MatthieuDartiailh / bytecode

Python module to modify bytecode
https://bytecode.readthedocs.io/
MIT License
302 stars 38 forks source link

Is there any way to get the bytecode offsets along with the line number ? #48

Open azadsalam opened 5 years ago

azadsalam commented 5 years ago

x = 0

Consider the above code snippet. The dis module outputs the line numbers along with the bytecode offsets.

  1           0 LOAD_CONST               0 (0)
              2 STORE_NAME               0 (x)
              4 LOAD_CONST               1 (None)
              6 RETURN_VALUE

Using the bytecode module I get the following, except the offset=<> part. Is there any way I can get these offsets, similar to the dis module's output?

<LOAD_CONST arg=0 lineno=1 offset=0>
<STORE_NAME arg='x' lineno=1 offset=2>
<LOAD_CONST arg=None lineno=1 offset=4>
<RETURN_VALUE lineno=1 offset=6>>

I modified the bytecode module source to get the above output. If there is no other way except modifying the source, should I submit a PR?

MatthieuDartiailh commented 5 years ago

No currently the instruction do not store their offset so it is lost. What is your use case for the offset ?

azadsalam commented 5 years ago

No currently the instructions do not store their offset so it is lost. What is your use case for the offset?

I am instrumenting python programs and offsets will allow me to locate exactly which bytecode my instrumentations correspond too.

MatthieuDartiailh commented 5 years ago

What concerns me is that as soon as you are going to modify the bytecode the offset won't be valid anymore, which means that the offsets would have to be dynamically computed. However the instruction which is the logical level to access this information does not hold a a reference to the surrounding bytecode that can compute the offset.

azadsalam commented 5 years ago

You are completely right. However, for my use case, I do need the Actual offsets, i.e., the offsets before I did any instrumentation.
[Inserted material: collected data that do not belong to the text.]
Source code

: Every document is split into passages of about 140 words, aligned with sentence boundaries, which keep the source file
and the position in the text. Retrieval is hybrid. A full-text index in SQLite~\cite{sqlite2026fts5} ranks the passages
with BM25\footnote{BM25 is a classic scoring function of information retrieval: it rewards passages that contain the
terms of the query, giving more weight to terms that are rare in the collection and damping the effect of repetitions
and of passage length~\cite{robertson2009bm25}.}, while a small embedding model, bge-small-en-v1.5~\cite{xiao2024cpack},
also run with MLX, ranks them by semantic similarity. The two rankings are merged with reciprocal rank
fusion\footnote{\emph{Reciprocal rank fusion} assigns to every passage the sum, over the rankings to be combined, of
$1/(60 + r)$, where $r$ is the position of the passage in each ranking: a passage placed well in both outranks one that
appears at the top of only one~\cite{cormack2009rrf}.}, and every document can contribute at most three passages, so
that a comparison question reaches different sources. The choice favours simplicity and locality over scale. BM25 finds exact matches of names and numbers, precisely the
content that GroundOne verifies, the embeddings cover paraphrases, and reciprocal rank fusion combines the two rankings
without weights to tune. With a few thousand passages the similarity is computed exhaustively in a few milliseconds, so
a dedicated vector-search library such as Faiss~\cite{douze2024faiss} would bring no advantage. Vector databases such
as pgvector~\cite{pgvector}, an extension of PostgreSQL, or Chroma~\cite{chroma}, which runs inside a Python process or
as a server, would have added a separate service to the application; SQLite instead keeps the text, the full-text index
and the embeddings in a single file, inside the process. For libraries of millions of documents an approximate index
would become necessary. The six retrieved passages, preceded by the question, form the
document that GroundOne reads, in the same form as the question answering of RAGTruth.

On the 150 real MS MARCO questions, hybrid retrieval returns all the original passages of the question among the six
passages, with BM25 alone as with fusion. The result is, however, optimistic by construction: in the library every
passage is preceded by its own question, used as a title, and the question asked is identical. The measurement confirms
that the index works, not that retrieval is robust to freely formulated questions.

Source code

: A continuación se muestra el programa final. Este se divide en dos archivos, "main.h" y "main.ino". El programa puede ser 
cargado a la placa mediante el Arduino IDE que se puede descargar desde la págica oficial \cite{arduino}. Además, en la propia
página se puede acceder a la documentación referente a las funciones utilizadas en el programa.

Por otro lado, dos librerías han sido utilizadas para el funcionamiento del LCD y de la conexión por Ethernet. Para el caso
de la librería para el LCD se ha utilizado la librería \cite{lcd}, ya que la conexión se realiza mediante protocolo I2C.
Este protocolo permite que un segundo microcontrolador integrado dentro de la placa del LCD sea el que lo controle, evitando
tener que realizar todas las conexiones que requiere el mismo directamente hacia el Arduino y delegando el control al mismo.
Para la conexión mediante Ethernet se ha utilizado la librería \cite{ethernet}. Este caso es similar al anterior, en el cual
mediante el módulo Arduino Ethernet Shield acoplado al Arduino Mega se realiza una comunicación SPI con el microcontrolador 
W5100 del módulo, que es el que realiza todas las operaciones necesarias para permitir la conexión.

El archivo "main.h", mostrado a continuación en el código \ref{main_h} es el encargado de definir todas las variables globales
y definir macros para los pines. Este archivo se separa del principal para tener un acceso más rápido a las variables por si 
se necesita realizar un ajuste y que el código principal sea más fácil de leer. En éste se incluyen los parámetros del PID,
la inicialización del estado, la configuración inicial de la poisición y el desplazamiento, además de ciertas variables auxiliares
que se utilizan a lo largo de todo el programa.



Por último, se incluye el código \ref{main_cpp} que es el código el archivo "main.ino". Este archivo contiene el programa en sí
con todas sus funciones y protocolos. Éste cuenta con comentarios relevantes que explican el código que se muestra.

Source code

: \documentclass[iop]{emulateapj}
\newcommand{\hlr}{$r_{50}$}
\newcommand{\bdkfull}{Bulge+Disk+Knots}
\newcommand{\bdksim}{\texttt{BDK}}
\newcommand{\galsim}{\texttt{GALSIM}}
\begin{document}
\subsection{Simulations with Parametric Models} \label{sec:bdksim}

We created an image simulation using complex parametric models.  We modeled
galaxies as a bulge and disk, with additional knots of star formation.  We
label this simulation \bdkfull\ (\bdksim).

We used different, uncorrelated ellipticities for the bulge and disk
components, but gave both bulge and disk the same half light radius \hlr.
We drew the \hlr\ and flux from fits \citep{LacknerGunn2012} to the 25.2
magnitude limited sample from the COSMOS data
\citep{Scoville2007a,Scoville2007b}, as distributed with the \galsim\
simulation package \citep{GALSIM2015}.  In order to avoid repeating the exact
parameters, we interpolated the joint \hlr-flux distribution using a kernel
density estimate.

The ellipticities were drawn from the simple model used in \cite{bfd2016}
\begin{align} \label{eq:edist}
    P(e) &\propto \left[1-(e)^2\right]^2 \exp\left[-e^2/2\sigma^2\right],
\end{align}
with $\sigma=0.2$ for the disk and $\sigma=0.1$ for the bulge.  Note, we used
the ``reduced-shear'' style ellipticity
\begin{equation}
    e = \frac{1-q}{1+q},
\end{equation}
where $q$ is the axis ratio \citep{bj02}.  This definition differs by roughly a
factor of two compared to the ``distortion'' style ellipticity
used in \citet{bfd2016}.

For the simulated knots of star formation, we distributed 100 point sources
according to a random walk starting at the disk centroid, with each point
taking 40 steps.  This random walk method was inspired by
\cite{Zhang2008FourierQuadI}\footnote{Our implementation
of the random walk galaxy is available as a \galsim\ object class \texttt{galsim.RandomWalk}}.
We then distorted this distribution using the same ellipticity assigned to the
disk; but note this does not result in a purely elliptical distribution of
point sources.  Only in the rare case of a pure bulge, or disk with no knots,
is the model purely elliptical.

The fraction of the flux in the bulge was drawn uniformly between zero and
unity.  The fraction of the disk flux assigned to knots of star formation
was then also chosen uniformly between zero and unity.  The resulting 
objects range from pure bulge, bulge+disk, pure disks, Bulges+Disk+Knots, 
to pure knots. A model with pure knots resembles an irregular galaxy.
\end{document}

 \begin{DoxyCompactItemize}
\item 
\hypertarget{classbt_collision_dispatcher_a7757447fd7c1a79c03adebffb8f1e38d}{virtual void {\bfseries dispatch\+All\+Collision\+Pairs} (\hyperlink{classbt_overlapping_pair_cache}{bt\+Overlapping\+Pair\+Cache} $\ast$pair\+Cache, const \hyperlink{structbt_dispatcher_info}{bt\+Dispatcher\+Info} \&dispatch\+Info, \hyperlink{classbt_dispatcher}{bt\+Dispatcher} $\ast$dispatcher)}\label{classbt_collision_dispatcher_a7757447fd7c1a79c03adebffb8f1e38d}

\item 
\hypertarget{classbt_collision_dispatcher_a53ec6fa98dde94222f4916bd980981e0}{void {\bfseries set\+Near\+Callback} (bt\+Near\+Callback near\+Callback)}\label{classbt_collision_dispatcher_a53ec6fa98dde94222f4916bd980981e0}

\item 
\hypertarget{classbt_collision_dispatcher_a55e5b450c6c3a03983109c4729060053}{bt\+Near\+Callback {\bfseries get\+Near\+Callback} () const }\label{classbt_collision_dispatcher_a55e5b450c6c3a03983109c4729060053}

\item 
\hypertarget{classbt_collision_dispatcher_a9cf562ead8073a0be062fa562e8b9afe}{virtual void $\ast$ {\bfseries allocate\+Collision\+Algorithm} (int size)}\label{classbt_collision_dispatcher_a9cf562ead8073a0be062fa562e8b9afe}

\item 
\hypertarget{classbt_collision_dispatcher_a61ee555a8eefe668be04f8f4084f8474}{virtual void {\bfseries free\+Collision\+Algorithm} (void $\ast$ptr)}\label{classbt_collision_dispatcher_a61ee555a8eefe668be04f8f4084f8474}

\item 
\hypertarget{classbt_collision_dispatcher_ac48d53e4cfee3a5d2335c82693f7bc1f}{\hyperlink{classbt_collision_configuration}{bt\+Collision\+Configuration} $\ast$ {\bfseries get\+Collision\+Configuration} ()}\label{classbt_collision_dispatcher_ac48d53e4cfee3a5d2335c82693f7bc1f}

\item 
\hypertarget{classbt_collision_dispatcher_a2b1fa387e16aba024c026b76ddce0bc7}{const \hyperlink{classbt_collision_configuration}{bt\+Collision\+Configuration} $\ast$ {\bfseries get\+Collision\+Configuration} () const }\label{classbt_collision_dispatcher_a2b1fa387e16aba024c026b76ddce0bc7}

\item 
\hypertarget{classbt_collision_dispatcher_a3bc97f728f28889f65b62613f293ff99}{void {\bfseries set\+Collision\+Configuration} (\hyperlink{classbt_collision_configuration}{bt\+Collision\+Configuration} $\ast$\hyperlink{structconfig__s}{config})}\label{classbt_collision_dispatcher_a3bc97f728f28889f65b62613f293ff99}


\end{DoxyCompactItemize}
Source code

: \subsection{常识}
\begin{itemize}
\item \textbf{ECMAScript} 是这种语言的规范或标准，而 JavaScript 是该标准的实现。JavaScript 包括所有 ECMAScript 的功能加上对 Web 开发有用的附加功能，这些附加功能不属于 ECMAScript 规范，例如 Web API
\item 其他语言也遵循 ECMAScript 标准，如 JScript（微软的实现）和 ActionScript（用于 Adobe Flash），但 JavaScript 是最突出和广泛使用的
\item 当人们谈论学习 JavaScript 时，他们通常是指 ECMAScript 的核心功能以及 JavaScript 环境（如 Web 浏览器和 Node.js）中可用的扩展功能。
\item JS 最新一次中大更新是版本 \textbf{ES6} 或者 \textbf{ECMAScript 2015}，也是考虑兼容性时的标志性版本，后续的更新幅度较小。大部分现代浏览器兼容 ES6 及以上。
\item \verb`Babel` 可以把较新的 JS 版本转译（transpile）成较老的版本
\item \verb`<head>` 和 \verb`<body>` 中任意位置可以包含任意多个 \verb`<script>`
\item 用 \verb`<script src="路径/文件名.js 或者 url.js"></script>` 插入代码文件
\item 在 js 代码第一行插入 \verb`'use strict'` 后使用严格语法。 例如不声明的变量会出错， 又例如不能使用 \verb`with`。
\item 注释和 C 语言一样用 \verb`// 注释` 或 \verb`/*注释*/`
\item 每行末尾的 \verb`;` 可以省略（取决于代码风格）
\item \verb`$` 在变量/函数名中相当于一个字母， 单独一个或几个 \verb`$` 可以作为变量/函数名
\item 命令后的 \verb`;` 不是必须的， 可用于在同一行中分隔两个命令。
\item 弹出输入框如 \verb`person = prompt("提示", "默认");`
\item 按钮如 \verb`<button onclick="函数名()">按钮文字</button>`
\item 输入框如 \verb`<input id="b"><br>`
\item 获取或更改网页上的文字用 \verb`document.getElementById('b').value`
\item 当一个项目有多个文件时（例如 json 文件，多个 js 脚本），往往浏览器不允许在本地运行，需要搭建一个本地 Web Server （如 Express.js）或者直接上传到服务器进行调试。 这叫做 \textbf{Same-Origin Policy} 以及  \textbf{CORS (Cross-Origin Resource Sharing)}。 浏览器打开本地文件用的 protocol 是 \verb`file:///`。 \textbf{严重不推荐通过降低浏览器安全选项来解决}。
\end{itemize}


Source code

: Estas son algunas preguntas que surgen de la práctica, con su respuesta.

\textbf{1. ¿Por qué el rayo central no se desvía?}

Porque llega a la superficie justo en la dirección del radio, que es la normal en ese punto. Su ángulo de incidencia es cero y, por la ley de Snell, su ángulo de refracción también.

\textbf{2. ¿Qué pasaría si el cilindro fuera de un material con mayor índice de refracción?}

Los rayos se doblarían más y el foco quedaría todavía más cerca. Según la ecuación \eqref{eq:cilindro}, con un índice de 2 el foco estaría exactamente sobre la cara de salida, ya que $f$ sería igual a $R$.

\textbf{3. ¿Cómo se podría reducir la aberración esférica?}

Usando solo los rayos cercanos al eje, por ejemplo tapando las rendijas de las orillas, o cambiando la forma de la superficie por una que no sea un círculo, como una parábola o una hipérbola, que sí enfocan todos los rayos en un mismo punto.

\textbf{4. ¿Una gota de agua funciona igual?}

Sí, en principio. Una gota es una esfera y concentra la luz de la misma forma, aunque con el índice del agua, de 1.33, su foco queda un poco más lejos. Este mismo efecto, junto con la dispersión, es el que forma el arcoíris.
MatthieuDartiailh commented 5 years ago

In that case could you use dis to get the offset ? and do something like:

frozen_b = dis.Bytecode(f)
editable_b = bytecode.bytecode(f)
for frozen_i, editable_i in zip(frozen_b, editable_b):
     # do whatever that requires the offset
azadsalam commented 5 years ago

Yes, that can be done, of course! However, what I am trying to understand is, is there any other downsides of having the original offsets as fields along with the Instr objects itself, except that if someone modifies the Instr list of Bytecode objects, the offsets for the modified code will have to be dynamically calculated and may differ from the original offsets.

From my point of view, having some way to have the original offsets within the Instr class or, in an auxiliary data structure (maybe only readable) will enhance the library and will be equivalent to the dis module, information wise.

MatthieuDartiailh commented 5 years ago

If we expose such an attribute I am mostly worried that people may complain about the fact that this attribute becomes out of sync. But I may be over thinking it. I need to look again at how we handle lineno and document it (which suffers from the same kind of issues), but it may be fine. If you want to start a PR feel free to do so. I may be a bit slow to answer but I will be sure to take a look.

azadsalam commented 5 years ago

Thank you so much, for your prompt feedback. I get your point, but as this module is written for modifying bytecodes and it is expected that once you modify the bytecodes the original offsets might not hold.

MatthieuDartiailh commented 5 years ago

Yes but we have to make it very clear in the documentation. Furthermore, we could provide methods on the bytecode to update the offset (and lineno) to the value they will take in the synthesized code object.

azadsalam commented 5 years ago

I will try to come up with the PR soon.

SnoopyLane commented 5 years ago

I have mixed feelings on this. When I was trying to address the problem is branch offsets expanding to need an additional byte, I found myself wishing many times for a code offset on the instructions.

But here's the thing: Those instructions are logical concepts and the concept does not have an intrinsic size from which you can deduce the offsets. I would use Unicode as an example. There are codepoints with values, but the size of those values depends on whether you encode as 32-bit wchar_t, or Windows UNICODE (ie UCS-2) or UTF-8, or HTML " " (6 characters); yet the codepoint itself is size-less.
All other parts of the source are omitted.